PROBLEM DETAILS:
Below are some entries; state how many of their lines include the word "distribution" and give no more than that number.

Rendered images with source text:

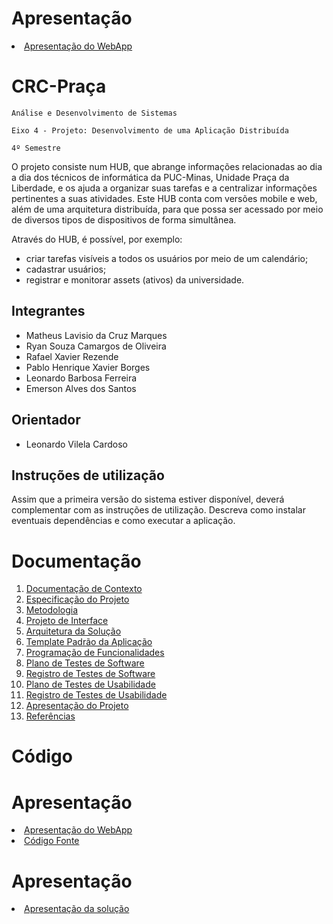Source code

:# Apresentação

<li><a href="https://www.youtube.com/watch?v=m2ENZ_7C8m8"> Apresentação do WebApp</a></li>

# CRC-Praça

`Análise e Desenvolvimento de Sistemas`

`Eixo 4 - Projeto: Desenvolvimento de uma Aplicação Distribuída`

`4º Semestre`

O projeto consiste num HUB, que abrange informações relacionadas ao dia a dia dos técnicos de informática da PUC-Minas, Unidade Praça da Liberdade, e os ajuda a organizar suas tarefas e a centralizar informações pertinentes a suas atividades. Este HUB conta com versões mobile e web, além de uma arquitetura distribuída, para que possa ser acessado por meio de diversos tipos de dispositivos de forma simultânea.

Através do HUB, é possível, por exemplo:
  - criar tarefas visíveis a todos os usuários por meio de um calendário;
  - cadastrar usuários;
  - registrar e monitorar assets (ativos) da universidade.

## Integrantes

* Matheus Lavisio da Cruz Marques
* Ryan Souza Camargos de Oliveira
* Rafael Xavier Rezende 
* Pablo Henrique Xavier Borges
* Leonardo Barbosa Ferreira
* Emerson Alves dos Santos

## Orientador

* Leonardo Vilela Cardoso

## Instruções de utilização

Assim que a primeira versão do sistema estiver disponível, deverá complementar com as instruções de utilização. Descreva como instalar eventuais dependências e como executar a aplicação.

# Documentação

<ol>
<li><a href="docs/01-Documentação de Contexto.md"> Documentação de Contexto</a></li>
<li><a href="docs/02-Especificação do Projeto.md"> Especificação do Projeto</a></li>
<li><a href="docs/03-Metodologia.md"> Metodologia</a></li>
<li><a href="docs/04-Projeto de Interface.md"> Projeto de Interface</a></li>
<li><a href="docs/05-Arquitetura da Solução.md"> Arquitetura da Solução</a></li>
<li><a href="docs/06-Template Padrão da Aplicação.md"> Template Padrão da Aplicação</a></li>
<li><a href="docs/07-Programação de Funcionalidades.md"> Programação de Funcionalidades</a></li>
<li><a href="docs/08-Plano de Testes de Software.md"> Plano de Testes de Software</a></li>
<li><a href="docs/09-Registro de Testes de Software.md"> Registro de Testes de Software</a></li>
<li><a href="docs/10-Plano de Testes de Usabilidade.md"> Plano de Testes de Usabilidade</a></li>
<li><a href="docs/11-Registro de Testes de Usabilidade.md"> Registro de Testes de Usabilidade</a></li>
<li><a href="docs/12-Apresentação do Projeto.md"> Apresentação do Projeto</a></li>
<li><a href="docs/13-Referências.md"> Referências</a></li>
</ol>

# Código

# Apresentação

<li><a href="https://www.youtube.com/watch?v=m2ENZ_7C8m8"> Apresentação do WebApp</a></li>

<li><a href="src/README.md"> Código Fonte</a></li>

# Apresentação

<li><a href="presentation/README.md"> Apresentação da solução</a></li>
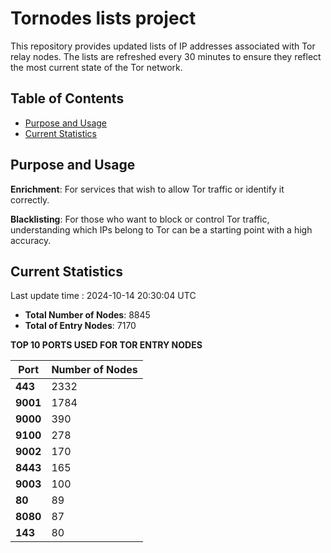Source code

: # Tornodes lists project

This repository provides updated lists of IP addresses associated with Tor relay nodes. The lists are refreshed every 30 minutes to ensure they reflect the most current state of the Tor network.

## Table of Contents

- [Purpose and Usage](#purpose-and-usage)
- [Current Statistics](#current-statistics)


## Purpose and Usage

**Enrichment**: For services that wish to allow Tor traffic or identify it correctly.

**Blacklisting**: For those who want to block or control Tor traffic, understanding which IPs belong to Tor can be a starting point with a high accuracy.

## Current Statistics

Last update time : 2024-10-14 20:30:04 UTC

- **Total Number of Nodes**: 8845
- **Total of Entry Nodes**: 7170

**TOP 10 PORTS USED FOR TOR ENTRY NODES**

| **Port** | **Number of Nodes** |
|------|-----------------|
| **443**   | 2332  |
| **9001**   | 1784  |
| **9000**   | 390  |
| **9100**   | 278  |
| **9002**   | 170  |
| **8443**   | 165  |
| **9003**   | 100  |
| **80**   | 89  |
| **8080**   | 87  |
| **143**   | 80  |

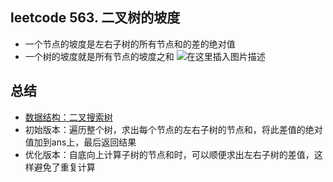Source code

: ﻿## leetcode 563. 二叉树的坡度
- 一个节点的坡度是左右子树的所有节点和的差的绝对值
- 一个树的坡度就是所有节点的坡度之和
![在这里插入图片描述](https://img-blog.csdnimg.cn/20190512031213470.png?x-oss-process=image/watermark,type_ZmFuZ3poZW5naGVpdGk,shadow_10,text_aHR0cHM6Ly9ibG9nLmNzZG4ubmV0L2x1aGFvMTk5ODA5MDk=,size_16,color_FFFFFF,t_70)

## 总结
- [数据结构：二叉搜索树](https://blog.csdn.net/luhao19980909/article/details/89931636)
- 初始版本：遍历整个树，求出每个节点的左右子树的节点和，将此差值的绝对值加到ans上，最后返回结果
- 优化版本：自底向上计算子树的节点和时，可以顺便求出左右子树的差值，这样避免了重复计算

---

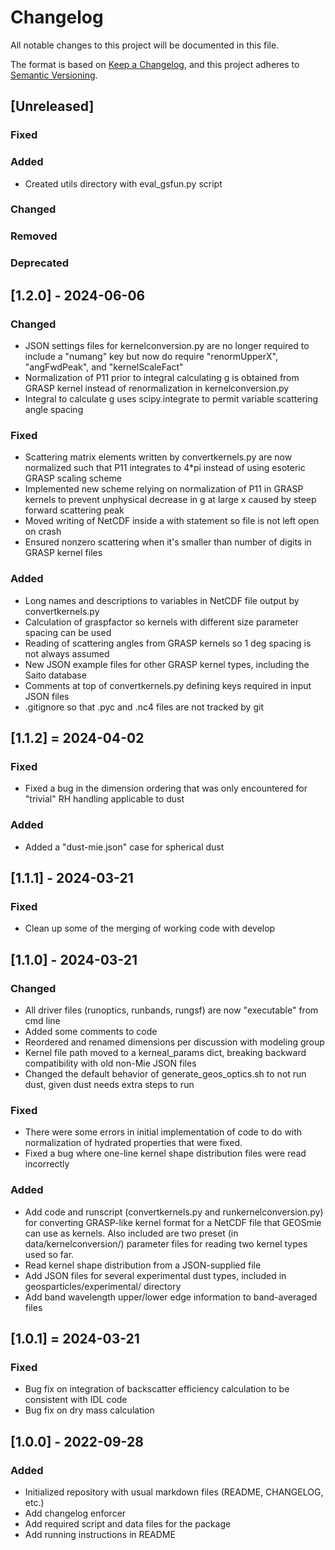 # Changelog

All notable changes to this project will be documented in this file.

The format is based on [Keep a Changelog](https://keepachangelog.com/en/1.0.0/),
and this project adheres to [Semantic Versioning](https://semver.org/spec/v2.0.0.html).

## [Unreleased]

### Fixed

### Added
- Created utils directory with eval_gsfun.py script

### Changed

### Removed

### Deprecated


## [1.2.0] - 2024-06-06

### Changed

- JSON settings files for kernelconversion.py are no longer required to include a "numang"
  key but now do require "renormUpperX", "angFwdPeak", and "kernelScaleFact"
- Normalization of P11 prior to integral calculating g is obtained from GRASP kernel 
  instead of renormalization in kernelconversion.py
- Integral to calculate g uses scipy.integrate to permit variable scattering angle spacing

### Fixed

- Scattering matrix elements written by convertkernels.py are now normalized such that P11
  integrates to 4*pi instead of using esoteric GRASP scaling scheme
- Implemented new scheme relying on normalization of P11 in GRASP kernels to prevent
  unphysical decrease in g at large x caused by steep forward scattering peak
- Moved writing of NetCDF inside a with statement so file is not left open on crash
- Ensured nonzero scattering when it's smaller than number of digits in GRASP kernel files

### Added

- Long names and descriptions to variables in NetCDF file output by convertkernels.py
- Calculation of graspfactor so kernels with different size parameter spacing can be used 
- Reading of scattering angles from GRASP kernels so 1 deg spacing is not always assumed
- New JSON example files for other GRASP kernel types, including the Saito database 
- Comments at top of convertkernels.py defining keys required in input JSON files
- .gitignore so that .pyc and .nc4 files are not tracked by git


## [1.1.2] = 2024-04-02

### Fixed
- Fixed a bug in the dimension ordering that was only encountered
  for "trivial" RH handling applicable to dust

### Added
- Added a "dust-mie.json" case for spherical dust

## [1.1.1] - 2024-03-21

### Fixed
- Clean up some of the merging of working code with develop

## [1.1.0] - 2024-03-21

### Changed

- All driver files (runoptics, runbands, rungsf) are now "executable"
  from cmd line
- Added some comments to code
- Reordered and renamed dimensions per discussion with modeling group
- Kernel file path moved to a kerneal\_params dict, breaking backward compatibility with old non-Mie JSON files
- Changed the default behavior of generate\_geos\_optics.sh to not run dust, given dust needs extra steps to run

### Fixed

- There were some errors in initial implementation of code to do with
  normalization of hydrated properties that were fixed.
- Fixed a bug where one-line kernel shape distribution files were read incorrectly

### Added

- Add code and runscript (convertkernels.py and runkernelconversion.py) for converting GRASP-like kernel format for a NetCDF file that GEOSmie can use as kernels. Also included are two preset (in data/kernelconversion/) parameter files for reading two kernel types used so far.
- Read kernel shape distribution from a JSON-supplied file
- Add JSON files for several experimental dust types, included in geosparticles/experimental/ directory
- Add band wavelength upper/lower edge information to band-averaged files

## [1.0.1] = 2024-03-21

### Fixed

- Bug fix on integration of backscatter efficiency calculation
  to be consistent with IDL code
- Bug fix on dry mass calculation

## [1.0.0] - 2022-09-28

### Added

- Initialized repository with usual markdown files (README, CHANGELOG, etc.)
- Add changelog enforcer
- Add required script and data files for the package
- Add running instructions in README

...

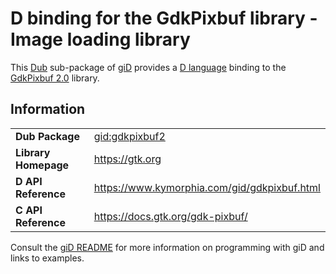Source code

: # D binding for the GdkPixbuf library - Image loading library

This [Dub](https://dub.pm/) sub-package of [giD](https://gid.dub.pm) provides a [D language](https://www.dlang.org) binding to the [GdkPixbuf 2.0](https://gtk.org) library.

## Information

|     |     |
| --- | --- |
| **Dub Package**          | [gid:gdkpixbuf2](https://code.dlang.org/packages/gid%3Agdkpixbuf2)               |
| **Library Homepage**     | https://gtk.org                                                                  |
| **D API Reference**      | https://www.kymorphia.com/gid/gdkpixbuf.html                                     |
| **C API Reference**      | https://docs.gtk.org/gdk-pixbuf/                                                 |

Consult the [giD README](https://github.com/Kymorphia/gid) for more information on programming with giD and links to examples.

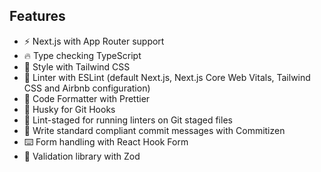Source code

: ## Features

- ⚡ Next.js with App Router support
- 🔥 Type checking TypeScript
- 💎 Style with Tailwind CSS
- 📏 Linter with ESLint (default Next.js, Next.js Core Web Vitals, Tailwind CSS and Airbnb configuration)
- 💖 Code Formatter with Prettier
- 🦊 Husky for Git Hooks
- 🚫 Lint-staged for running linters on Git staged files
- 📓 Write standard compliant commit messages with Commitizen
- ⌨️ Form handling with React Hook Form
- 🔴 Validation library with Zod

ANSWER SECTION:
2